In the entries below, some lines hold the string "seconds"; please say how many, giving the number and nothing else.

[Start of section]

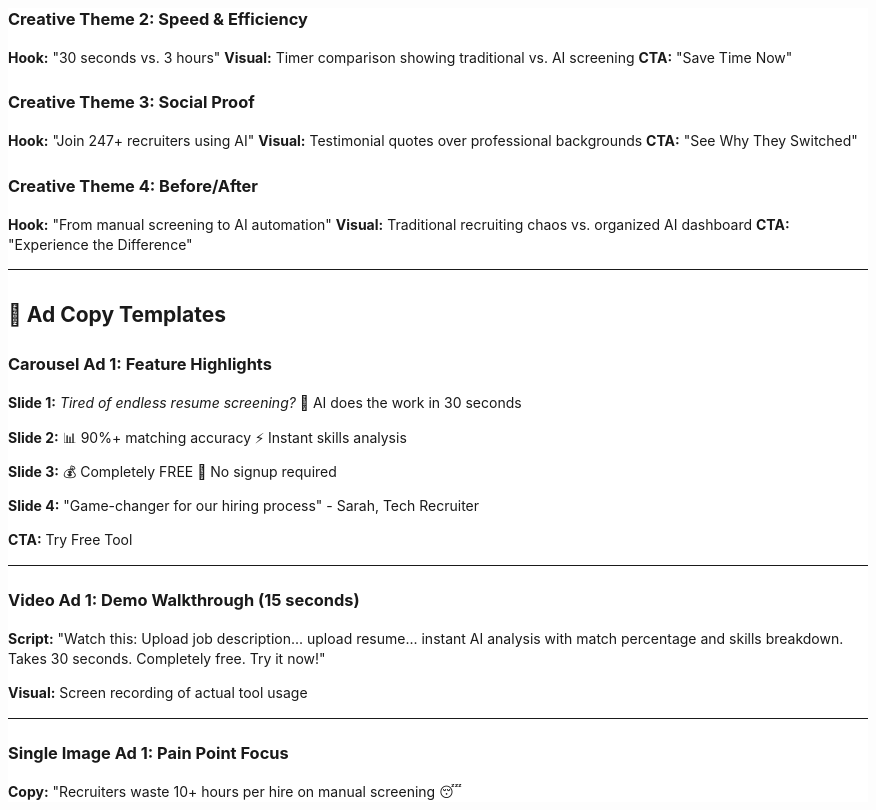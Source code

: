 ### **Creative Theme 2: Speed & Efficiency**
**Hook:** "30 seconds vs. 3 hours"
**Visual:** Timer comparison showing traditional vs. AI screening
**CTA:** "Save Time Now"

### **Creative Theme 3: Social Proof**
**Hook:** "Join 247+ recruiters using AI"
**Visual:** Testimonial quotes over professional backgrounds
**CTA:** "See Why They Switched"

### **Creative Theme 4: Before/After**
**Hook:** "From manual screening to AI automation"
**Visual:** Traditional recruiting chaos vs. organized AI dashboard
**CTA:** "Experience the Difference"

---

## 📝 **Ad Copy Templates**

### **Carousel Ad 1: Feature Highlights**

**Slide 1:** 
*Tired of endless resume screening?*
🤖 AI does the work in 30 seconds

**Slide 2:** 
📊 90%+ matching accuracy
⚡ Instant skills analysis

**Slide 3:** 
💰 Completely FREE
🎯 No signup required

**Slide 4:** 
"Game-changer for our hiring process" - Sarah, Tech Recruiter

**CTA:** Try Free Tool

---

### **Video Ad 1: Demo Walkthrough (15 seconds)**

**Script:**
"Watch this: Upload job description... upload resume... instant AI analysis with match percentage and skills breakdown. Takes 30 seconds. Completely free. Try it now!"

**Visual:** Screen recording of actual tool usage

---

### **Single Image Ad 1: Pain Point Focus**

**Copy:**
"Recruiters waste 10+ hours per hire on manual screening 😴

[End of section]

Solution to this exercise
4